Nitrogen inputs to a river course in a heavily impacted watershed: a combined hydrochemical and isotopic evaluation (Oglio River Basin, N Italy).

This study aims at evaluating sources and processes affecting NO₃(-) concentrations in the Oglio River. Five sampling campaigns considered the main watercourse, tributaries, point pollution sources, springs, and groundwater. Physico-chemical parameters, N forms, B, Sr(2+), stable isotopes (δ(2)HH₂O, δ(18)OH₂O, δ(15)NNO₃, δ(18)ONO₃, δ(11)B) and discharge were measured. Hydrological modelling was performed using mass balance and End Member Mixing Analysis equations. During the irrigation period, in the upstream reach, up to 90% of the natural river flow is diverted for irrigation and industrial purposes; excess water drained from agricultural fields is returned to river in the downstream reach.

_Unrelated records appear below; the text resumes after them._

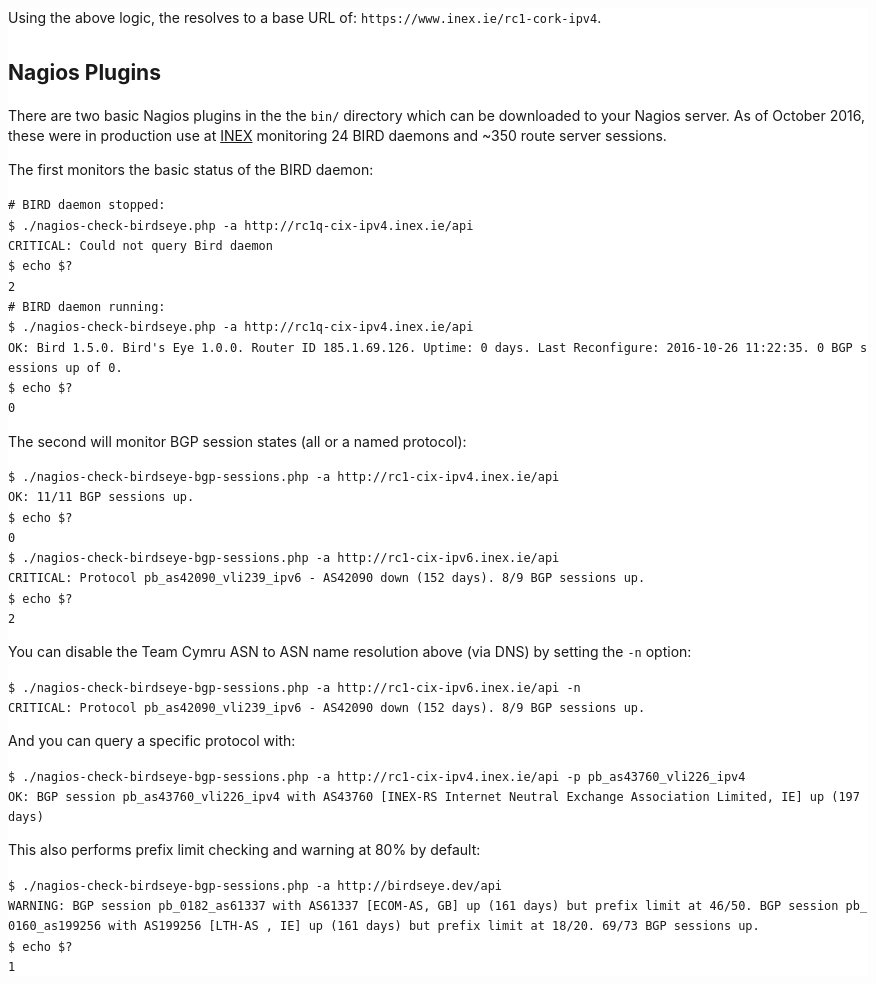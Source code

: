 Using the above logic, the resolves to a base URL of: `https://www.inex.ie/rc1-cork-ipv4`.

## Nagios Plugins

There are two basic Nagios plugins in the the `bin/` directory which can be downloaded to your Nagios server. As of October 2016, these were in production use at [INEX](https://www.inex.ie/) monitoring 24 BIRD daemons and ~350 route server sessions.

The first monitors the basic status of the BIRD daemon:

```
# BIRD daemon stopped:
$ ./nagios-check-birdseye.php -a http://rc1q-cix-ipv4.inex.ie/api
CRITICAL: Could not query Bird daemon
$ echo $?
2
# BIRD daemon running:
$ ./nagios-check-birdseye.php -a http://rc1q-cix-ipv4.inex.ie/api
OK: Bird 1.5.0. Bird's Eye 1.0.0. Router ID 185.1.69.126. Uptime: 0 days. Last Reconfigure: 2016-10-26 11:22:35. 0 BGP sessions up of 0.
$ echo $?
0
```

The second will monitor BGP session states (all or a named protocol):

```
$ ./nagios-check-birdseye-bgp-sessions.php -a http://rc1-cix-ipv4.inex.ie/api
OK: 11/11 BGP sessions up.
$ echo $?
0
$ ./nagios-check-birdseye-bgp-sessions.php -a http://rc1-cix-ipv6.inex.ie/api
CRITICAL: Protocol pb_as42090_vli239_ipv6 - AS42090 down (152 days). 8/9 BGP sessions up.
$ echo $?
2
```

You can disable the Team Cymru ASN to ASN name resolution above (via DNS) by setting the `-n` option:

```
$ ./nagios-check-birdseye-bgp-sessions.php -a http://rc1-cix-ipv6.inex.ie/api -n
CRITICAL: Protocol pb_as42090_vli239_ipv6 - AS42090 down (152 days). 8/9 BGP sessions up.
```

And you can query a specific protocol with:

```
$ ./nagios-check-birdseye-bgp-sessions.php -a http://rc1-cix-ipv4.inex.ie/api -p pb_as43760_vli226_ipv4
OK: BGP session pb_as43760_vli226_ipv4 with AS43760 [INEX-RS Internet Neutral Exchange Association Limited, IE] up (197 days)
```

This also performs prefix limit checking and warning at 80% by default:

```
$ ./nagios-check-birdseye-bgp-sessions.php -a http://birdseye.dev/api
WARNING: BGP session pb_0182_as61337 with AS61337 [ECOM-AS, GB] up (161 days) but prefix limit at 46/50. BGP session pb_0160_as199256 with AS199256 [LTH-AS , IE] up (161 days) but prefix limit at 18/20. 69/73 BGP sessions up.
$ echo $?
1
```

Results evidenced, in the middle reach, a large input of NO₃(-)-rich groundwater which could be quantified using hydrological modelling. Groundwater inputs are responsible for the sharp, tenfold increase in NO₃(-) in the river water, from 2.2-4.4 up to 33.5 mgL(-1), and are more evident in summer, when discharge is lower. Nevertheless, river water preserves its natural B isotopic composition, indicating that the two tracers do not have a common origin and are not co-migrant. In the lower plain, surface-groundwater interconnections and human disturbances in the water cycle favour the recycling of the compounds in the environment, and lead to a similarity in composition of the different water bodies (Oglio River, tributaries and groundwater). The long lasting agronomical practices have profoundly modified the surface-groundwater equilibrium and chemical characteristics, resulting in a highly buffered system. Infiltrating irrigation water leaches down NO₃(-) which is subsequently denitrified; when returned to the Oglio River, groundwater modifies the river water composition by dilution, in the case of NO₃(-), or by addition, for other constituents (e.g. Cl(-), B). The results of this study indicate that, in order to reduce the NO3(-) transport towards the Adriatic Sea, groundwater contamination should be addressed first, with expected long recovery times.